Como lo ha señalado la historia y crítica literaria mexicana (Pacheco 2013; Campos 1997) con base en las afirmaciones de Guillermo Prieto en Memorias de mis tiempos (1906, 216 y ss.), la Academia de Letrán fue fundada a mediados de junio de 1836 con la intención ética y estética de mexicanizar las actividades literarias y culturales para emanciparlas de toda otra y coadyuvar así en la definición de un perfil y una historia nacionales. Una de las labores fundamentales de la asociación fue crear y diseñar un proyecto editorial que permitiera socializar las obras literarias y los artículos culturales mediante los que se buscaba romper el vasallaje mental con España. Por ello, bajo la coordinación editorial de Isidro Rafael Gondra, la asociación tuvo en El Mosaico Mexicano su portavoz entre octubre de 1836 y septiembre de 1837: la inestabilidad política, trabas burocráticas y, sobre todo, la búsqueda de nuevas técnicas de impresión condujeron a la clausura de lo que sería su primera etapa (Ruiz 2002).

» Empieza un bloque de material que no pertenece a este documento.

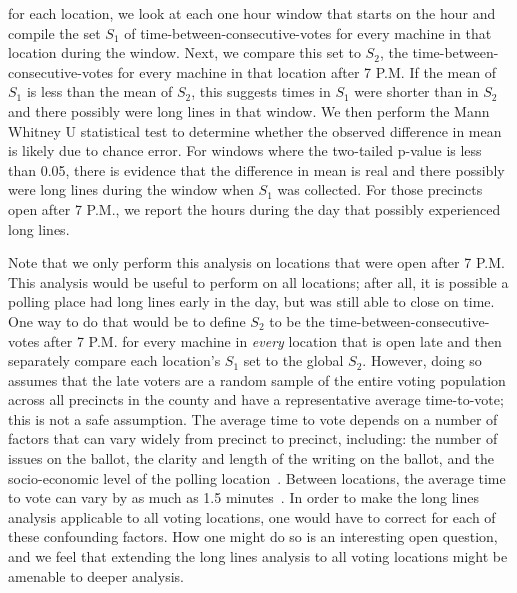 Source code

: \documentclass[letterpaper,twocolumn,10pt]{article}
\begin{document}
for each location, we look at each one hour window that starts on the hour and
compile the set $S_1$ of time-between-consecutive-votes for every machine in
that location during the window. Next, we compare this set to $S_2$, the
time-between-consecutive-votes for every machine in that location after 7
P.M. If the mean of $S_1$ is less than the mean of $S_2$, this suggests times in
$S_1$ were shorter than in $S_2$ and there possibly were long lines in that
window. We then perform the Mann Whitney U statistical test to determine whether
the observed difference in mean is likely due to chance error. For windows where the
two-tailed p-value is less than 0.05, there is evidence that the difference in
mean is real and there possibly were long lines during the window when $S_1$ was
collected. For those precincts open after 7 P.M., we report the hours during the
day that possibly experienced long lines.

Note that we only perform this analysis on locations that were open
after 7 P.M. This analysis would be useful to perform on all locations; after all, it is possible a polling place had long lines early in the day, but
was still able to close on time. One way to do that would be to define $S_2$ to
be the time-between-consecutive-votes after 7 P.M. for every machine in
\emph{every} location that is open late and then separately compare each location's $S_1$
set to the global $S_2$. However, doing so assumes that
the late voters are a random sample of the entire voting population across all
precincts in the county and have a representative average time-to-vote; this is
not a safe assumption. The average time to vote depends on a number of factors
that can vary widely from precinct to precinct, including: the number of issues
on the ballot, the clarity and length of the writing on the ballot, and the
socio-economic level of the polling location~\cite{Spencer2010,
  Allen2006}. Between locations, the average time to vote can vary by as much as
1.5 minutes~\cite{Spencer2010}. In order to make the long lines analysis
applicable to all voting locations, one would have to correct for each
of these confounding factors. How one might do so is an interesting open
question, and we feel that extending the long lines analysis to all voting locations
might be amenable to deeper analysis.
\end{document}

Ante este hecho, uno de los miembros más activos de la asociación, Ignacio Rodríguez Galván (1816-1842), con el apoyo de su tío y mecenas, el impresor y librero Mariano Galván Rivera (1791-1876), fundó el que es considerado el órgano de expresión de la mencionada asociación lateranense, el Año Nuevo. Presente Amistoso. De esta manera, entre 1837 y 1840, aparecieron compilados en esos cuatro volúmenes aquellos textos literarios, poemas y narraciones sobre todo, que habían sido discutidos y avalados en el seno de las tertulias de la asociación, misma que funcionaba en lo concreto como un taller literario, que fomentaba así el desarrollo de un pensamiento crítico en México en torno a la literatura y la cultura, orientación cognitiva que desde 1826 buscaban incentivar en nuestro entorno intelectuales como José María Heredia y el Conde de la Cortina.

Sin embargo, debido quizá a la periodicidad tan dilatada que implicaba un anuario, “a mediados de 1837 empieza Rodríguez Galván a reunir material para publicar otra revista de literatura, de periodicidad quincenal esta vez. Se llamará El Recreo de las Familias” (Ruiz 2002, XXV), la cual aparece publicada entre el 1 de noviembre de 1837 y el 15 de abril de 1838. La revista estuvo conformada por doce números, que, con el formato de publicación miscelánea, abordó temas morales, geográficos, estéticos, literarios, biográficos, de historia civil y natural, “en fin, [de todo aquello] cuanto haya de ameno e instructivo a la vez en el vasto y fecundísimo campo de las ciencias y las artes” (Rodríguez 2002, 2), reforzada además por dieciséis litografías, fuerza es reconocerlo, no todas originales, sino tomadas de otras publicaciones como la española El Artista, en una época que la noción de “plagio” no existía (Ayala 2013).10

El Recreo de las Familias tuvo como sus colaboradores a Isidro Rafael Gondra, Pascual Almazán, Fernando Calderón, José María y Juan Nepomuceno Lacunza, José Joaquín Pesado, Manuel Tossiat Ferrer, Joaquín Navarro, Eulalio María Ortega, Antonio Larrañaga, Manuel María Andrade, José Ramón Pacheco, entre otros, todos miembros activos de la Academia de Letrán y excolaboradores de la desaparecida El Mosaico Mexicano. Dadas sus coincidencias en torno a las certezas mexicanistas de la asociación, se considera que ello “permitió al editor adoptar un plan ecléctico, más nacionalista que el de las revistas de literatura que le precedieron [como El Iris, Miscelánea, Minerva, Obsequio a la Amistad o Registro Trimestre], y dosificar la proporción y naturaleza de sus materiales sin perder de vista la línea tradicional de las revistas culturales y recreativas mexicanas” (Ruiz 2002, XLIV-XLIV), afirmación que habría que matizar y/o problematizar debido al ascendiente europeo (español y francés específicamente) en el género de los ensayos y artículos científicos, morales y estéticos sobre todo. Mención especial merece la ascendencia, la tutela intelectual me atrevo a decir, de José María Heredia a los proyectos editoriales de Ignacio Rodríguez Galván: y es que aparte de expresar el reconocimiento y admiración al cubano al publicar la primera reseña biográfica y litográfica del cubano avecindado en México (asumida esta última como la única lámina original de la publicación), así como algunos de sus poemas, se considera que Heredia, con su experiencia editorial previa –la publicación de El Iris, Miscelánea, Minerva, entre otras– así como debido a su propia evolución intelectual, fue realmente un modelo a seguir que orientó en mucho la perspectiva y sentido de la publicación.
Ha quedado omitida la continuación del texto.